Seperti pria yang kehilangan pegangan.

Eomma disana, berpelukan dengan Nenek Luhan dan Ibunya. Ayahnya tertunduk dengan tangannya yang bertumpu pada kepala ranjang. Park Chanyeol yang tampak paling menyedihkan, meraung kearah seorang pria berpakaian dokter dan mencengkram kerah kemejanya, kemudian menjatuhkan kepalanya masih dengan tangisan yang sama keatas lengan Luhan.

Luhan.

Gadisku.

Jangan begini, Sayang.

"Luhan…"

Park Chanyeol menoleh ketika mendengar suaraku, semua orang hening walau air mata masih jatuh di pipi mereka. Kepalaku nyaris pecah dan beban di pundakku berat sekali. Aku tidak sanggup.

Mereka diam ketika aku berjalan mendekat, menggenggam tangannya yang dingin dan kaku, seolah tidak ada aliran darah disana. Kukunya dicat warna kuning walau sudah rusak dan memudar, warna kesukaannya yang selalu kuejek. Jemari itu yang dulu selalu menjadi peganganku ketika dingin, tapi sekarang bahkan rasanya lebih dingin dari suhu terendah bulan Desember. Mata rusanya tertutup, tersembunyi dibalik kelopak yang enggan membuka. Hidungnya yang biasa kembang kempis dan tampak konyol ketika dia marah, tidak ada apa-apa disana.

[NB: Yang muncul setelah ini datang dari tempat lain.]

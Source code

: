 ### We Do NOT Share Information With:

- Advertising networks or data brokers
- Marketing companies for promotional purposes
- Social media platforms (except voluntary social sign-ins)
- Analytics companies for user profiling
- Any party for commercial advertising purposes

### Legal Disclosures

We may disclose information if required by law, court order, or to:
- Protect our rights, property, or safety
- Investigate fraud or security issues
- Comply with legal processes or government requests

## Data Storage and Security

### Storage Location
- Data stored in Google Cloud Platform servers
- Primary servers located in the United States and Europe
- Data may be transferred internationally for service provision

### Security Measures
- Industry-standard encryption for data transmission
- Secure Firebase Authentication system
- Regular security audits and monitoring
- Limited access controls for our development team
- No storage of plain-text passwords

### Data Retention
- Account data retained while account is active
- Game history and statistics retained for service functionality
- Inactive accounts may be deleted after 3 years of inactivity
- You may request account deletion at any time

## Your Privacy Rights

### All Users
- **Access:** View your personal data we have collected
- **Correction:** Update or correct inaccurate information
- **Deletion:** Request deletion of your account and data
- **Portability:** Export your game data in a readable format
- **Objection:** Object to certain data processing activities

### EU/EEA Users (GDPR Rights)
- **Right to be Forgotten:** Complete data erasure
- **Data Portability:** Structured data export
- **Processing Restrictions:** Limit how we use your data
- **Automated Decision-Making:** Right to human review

"Luhan, Sayang…" Aku mengecup keningnya, matanya, hidungnya. Menahan diri untuk tidak mengecup bibirnya yang selalu mengerucut ketika berpikir, aku tahu tidak ada hak apapun yang kumiliki untuk melakukan itu. Tidak ada.

Aku keluar dari ruangan itu sebelum meraung-raung.

Mungkin ini hukuman darinya.

Mungkin juga hukuman dari Tuhan sendiri.

Tapi bukan begini.

Aku tidak akan sanggup jika seperti ini. Aku akan mati.

.


11


.

Hey Oh Sehun,

Aku sudah rela.

-Luhanmu, 20th Apr 2016


.

.

.

.

.

.

.

.


END


.

.

.

.

.

.

.

A/N:

Ini story buat project Angst Project Hunhan GS. Emang author hunhan jaman sekarang pada jaad, bikin temanya angst wkwk

Gua tadinya mo publish barengan besok, tapi gua yakin bakal sibuk banget jadi gua duluan (yang dapet jatah barengan sama gua itu Arthur Kim, Baekbeelu)

Gua selalu mikir (emang mikir lu mbul?) kalo cerita angst itu adalah ketika sehun selingkuh, sehun nikah sama orang lain, sehun berkeluarga sama orang lain, luhan punya pasangan selain sehun, atau hunhan mati. Nah ini semua jadi satu wkwkwk *tawa jaad* (Im sorry gua lagi good mood banget, I dreamt hunhan last night, jadi a/n nya bahagia wkwk) Btw, kalo ada yang nemu cerita mirip gini di wattpad judulnya diary, tenang aja, itu gua juga kok

Udah angst belom sih ini?

Ciao.

Ps. Happy Earlier HUNHAN DAY. Aku sayang Hunhan dan HHS. Let's be strong together.